◆ Prompt: Please copy every line of the data in which the string "xargs" appears.

[Opening Data section]

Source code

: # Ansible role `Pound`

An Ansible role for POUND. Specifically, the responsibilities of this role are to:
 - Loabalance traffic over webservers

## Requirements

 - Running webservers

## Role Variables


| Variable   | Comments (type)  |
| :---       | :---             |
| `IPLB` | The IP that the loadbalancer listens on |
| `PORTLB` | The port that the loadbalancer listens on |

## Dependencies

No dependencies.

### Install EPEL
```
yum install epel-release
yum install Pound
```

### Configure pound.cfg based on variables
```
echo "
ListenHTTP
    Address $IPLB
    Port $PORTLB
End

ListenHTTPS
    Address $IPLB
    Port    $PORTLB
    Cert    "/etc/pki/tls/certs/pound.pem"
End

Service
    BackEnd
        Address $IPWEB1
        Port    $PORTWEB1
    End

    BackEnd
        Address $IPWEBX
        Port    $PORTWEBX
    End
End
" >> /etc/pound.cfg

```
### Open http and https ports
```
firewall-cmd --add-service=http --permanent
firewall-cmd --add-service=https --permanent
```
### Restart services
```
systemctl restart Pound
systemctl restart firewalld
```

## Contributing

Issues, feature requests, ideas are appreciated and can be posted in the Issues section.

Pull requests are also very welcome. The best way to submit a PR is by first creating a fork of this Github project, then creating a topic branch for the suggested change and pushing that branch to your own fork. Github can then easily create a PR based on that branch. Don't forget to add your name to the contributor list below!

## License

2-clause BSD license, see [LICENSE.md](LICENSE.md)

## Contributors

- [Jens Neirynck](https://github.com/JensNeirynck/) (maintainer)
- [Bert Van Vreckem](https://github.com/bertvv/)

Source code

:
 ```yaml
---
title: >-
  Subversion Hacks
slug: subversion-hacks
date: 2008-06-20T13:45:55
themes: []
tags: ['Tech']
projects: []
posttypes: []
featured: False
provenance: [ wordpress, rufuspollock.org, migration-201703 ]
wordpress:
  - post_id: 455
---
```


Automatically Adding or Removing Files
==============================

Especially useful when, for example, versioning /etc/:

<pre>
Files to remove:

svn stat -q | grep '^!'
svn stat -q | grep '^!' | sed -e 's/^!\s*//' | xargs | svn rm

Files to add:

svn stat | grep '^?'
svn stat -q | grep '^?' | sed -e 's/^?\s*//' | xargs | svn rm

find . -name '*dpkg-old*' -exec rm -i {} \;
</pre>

[Closing Data section]

◆ Answer space:
svn stat -q | grep '^!' | sed -e 's/^!\s*//' | xargs | svn rm
svn stat -q | grep '^?' | sed -e 's/^?\s*//' | xargs | svn rm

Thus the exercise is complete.